- Opening Delimiter -

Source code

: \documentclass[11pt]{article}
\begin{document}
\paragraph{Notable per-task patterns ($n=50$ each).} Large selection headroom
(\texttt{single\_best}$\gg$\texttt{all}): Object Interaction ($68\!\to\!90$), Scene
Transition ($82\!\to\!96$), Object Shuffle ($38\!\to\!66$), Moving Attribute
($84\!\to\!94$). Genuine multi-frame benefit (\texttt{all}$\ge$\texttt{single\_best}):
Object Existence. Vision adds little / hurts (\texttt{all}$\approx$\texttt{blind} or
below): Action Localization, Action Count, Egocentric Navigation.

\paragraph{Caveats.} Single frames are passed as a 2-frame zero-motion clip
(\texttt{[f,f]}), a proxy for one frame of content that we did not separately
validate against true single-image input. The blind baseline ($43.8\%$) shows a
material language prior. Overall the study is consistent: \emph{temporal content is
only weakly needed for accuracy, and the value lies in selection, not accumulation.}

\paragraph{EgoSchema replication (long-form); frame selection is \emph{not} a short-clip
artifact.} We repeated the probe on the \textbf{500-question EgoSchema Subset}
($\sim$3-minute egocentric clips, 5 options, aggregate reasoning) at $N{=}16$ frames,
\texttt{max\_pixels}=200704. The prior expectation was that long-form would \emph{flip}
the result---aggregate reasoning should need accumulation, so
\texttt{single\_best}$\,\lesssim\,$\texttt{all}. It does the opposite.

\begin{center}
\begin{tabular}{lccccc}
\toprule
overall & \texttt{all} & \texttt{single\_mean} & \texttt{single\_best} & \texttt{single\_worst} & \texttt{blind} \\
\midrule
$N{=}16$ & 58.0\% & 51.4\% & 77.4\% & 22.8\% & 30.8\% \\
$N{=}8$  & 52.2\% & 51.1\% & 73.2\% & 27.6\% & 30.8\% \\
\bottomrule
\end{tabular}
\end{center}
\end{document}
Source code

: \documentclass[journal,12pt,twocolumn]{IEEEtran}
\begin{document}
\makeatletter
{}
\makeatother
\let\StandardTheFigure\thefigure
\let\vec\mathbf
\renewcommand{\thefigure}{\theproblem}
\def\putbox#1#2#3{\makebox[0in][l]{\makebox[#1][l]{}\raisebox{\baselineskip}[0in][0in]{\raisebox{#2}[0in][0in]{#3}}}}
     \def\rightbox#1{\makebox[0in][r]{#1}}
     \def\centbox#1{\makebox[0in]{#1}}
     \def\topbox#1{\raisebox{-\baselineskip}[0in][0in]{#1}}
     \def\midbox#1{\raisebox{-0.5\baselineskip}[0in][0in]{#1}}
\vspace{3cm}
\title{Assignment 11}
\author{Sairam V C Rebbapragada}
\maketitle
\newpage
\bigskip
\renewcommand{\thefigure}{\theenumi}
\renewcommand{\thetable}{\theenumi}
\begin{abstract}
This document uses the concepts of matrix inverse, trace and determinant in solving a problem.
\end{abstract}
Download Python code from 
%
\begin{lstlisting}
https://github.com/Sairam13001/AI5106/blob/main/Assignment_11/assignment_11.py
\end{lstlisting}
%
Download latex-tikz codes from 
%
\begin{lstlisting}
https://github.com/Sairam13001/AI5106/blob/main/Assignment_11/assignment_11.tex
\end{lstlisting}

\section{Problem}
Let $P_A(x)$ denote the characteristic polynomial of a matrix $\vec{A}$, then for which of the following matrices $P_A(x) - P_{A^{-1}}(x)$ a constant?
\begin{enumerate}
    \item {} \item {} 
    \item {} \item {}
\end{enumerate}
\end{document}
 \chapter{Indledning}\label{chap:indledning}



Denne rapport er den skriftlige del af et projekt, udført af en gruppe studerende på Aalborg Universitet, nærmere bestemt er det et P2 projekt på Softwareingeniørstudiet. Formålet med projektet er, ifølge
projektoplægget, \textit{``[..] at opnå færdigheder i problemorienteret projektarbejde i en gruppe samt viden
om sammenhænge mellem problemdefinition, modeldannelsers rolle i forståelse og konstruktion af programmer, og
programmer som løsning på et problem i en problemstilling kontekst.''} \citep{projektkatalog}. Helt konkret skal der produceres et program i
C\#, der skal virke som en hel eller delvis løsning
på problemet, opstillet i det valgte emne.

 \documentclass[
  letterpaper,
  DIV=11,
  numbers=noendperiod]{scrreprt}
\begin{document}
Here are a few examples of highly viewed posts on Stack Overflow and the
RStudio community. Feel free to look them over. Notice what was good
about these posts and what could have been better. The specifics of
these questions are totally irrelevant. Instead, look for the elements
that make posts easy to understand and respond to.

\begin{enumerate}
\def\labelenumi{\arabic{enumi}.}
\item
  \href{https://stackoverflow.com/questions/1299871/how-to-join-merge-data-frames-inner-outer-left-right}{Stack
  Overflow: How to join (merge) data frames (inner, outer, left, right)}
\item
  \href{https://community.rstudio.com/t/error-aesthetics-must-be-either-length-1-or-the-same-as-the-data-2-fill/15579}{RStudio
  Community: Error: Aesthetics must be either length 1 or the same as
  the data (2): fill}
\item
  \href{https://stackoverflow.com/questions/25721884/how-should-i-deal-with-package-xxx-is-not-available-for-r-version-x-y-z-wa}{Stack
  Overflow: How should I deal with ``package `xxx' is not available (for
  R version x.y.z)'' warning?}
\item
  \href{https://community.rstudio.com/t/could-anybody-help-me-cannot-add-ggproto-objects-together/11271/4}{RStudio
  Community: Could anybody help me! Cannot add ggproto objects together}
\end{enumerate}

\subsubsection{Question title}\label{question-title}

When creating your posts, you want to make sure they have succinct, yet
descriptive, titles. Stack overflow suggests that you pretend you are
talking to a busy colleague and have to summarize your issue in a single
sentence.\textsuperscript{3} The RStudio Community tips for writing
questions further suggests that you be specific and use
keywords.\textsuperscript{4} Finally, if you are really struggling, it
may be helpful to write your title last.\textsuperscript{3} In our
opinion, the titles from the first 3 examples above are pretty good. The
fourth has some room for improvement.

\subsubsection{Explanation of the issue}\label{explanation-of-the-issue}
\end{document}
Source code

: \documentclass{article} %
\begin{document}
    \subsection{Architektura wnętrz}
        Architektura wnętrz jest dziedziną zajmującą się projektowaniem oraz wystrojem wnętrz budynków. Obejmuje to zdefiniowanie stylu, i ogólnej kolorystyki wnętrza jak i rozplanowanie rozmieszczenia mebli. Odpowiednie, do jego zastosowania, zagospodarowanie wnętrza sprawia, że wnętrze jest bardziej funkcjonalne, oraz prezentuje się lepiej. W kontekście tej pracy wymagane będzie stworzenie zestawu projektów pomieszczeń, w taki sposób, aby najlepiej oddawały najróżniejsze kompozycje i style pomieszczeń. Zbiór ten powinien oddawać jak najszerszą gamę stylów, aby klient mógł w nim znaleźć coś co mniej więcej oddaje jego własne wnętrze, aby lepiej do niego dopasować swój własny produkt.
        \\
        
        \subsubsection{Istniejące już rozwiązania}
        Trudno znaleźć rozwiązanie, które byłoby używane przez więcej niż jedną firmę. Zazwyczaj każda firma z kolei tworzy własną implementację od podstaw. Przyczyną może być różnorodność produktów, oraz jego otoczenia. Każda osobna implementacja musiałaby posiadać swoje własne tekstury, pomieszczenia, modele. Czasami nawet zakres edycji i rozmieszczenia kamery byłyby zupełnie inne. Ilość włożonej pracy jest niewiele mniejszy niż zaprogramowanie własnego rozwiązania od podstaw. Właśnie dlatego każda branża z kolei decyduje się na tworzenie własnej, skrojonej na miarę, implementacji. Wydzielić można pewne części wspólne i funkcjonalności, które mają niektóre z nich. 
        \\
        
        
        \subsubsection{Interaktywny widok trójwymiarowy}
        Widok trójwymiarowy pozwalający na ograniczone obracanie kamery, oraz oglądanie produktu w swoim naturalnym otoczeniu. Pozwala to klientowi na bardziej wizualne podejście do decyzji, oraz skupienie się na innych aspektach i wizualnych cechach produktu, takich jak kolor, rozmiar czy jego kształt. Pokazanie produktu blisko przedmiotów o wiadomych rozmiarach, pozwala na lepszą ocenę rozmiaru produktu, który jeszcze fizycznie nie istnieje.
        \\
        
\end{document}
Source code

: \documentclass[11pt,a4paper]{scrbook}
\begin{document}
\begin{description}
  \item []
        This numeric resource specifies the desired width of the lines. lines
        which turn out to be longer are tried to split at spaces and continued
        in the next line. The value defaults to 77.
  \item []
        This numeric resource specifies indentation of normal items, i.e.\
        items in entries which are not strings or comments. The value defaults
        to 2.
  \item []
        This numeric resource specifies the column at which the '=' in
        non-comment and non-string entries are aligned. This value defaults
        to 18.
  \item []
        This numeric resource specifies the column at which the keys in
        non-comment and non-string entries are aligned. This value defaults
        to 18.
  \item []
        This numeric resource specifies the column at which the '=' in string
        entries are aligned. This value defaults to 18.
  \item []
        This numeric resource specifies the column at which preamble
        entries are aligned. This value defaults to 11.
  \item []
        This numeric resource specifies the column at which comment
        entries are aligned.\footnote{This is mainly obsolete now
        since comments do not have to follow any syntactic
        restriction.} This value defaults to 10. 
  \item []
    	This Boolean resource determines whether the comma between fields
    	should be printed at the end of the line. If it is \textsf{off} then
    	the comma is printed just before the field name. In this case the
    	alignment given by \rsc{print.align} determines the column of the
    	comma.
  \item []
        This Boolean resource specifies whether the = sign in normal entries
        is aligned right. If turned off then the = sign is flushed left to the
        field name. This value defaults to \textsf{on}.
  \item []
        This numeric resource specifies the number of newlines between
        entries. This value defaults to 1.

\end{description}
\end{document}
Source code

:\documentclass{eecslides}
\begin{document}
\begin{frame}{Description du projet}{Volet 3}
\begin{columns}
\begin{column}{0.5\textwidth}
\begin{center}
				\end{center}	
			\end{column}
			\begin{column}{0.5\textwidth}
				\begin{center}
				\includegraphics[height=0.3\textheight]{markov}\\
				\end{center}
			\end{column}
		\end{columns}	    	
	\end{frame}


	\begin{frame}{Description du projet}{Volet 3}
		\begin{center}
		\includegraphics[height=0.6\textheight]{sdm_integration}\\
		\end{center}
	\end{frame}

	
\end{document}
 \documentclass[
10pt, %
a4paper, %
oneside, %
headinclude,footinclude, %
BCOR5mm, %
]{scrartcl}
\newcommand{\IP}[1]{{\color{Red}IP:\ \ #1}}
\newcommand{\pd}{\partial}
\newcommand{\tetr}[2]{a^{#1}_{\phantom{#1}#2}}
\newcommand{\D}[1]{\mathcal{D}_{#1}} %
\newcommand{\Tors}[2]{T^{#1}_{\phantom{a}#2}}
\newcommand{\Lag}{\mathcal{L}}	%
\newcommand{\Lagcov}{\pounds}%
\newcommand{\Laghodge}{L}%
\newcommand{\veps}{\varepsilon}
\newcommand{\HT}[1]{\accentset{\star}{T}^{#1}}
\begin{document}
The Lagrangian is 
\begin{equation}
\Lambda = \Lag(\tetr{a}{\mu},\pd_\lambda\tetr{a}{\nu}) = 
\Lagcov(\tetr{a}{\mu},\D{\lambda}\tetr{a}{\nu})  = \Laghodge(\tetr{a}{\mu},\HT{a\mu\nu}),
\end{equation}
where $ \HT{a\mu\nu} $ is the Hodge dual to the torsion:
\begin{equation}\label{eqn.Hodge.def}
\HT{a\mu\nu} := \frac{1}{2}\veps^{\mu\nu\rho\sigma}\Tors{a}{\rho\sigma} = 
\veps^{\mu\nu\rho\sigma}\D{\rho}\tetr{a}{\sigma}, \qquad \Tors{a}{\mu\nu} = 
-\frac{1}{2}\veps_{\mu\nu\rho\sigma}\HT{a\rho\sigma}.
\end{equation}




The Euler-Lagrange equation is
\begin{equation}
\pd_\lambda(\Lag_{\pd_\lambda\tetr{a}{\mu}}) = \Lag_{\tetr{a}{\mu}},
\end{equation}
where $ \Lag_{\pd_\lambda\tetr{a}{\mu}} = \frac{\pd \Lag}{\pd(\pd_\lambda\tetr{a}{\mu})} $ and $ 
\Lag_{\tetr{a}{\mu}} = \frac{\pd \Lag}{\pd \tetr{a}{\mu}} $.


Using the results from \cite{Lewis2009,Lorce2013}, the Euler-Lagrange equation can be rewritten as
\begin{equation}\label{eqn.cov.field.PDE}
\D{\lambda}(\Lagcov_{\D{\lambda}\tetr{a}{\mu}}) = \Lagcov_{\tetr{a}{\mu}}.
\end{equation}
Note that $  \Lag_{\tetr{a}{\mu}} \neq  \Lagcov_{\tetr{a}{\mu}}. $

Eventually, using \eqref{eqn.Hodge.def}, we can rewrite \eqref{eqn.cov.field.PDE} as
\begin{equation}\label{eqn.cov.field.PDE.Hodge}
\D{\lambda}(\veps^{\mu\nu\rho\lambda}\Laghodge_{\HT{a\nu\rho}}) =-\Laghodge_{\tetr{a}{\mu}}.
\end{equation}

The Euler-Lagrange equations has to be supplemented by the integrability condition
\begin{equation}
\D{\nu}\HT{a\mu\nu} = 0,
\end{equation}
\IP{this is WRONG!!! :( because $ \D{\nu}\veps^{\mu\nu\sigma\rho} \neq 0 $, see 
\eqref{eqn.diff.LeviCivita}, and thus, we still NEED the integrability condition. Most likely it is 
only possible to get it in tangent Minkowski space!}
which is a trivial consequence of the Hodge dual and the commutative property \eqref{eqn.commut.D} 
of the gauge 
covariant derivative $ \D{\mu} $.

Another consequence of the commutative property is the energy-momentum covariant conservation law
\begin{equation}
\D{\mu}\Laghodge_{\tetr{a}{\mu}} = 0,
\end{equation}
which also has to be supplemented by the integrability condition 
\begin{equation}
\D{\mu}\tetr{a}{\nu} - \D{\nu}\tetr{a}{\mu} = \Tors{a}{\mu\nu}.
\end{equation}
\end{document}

- Closing Delimiter -

* [Activity]
Start with the first line. Please copy exactly each line of the listing through the one with "the result---aggregate reasoning", including it.

* [Worked solution]
Source code

: \documentclass[11pt]{article}
\begin{document}
\paragraph{Notable per-task patterns ($n=50$ each).} Large selection headroom
(\texttt{single\_best}$\gg$\texttt{all}): Object Interaction ($68\!\to\!90$), Scene
Transition ($82\!\to\!96$), Object Shuffle ($38\!\to\!66$), Moving Attribute
($84\!\to\!94$). Genuine multi-frame benefit (\texttt{all}$\ge$\texttt{single\_best}):
Object Existence. Vision adds little / hurts (\texttt{all}$\approx$\texttt{blind} or
below): Action Localization, Action Count, Egocentric Navigation.

\paragraph{Caveats.} Single frames are passed as a 2-frame zero-motion clip
(\texttt{[f,f]}), a proxy for one frame of content that we did not separately
validate against true single-image input. The blind baseline ($43.8\%$) shows a
material language prior. Overall the study is consistent: \emph{temporal content is
only weakly needed for accuracy, and the value lies in selection, not accumulation.}

\paragraph{EgoSchema replication (long-form); frame selection is \emph{not} a short-clip
artifact.} We repeated the probe on the \textbf{500-question EgoSchema Subset}
($\sim$3-minute egocentric clips, 5 options, aggregate reasoning) at $N{=}16$ frames,
\texttt{max\_pixels}=200704. The prior expectation was that long-form would \emph{flip}
the result---aggregate reasoning should need accumulation, so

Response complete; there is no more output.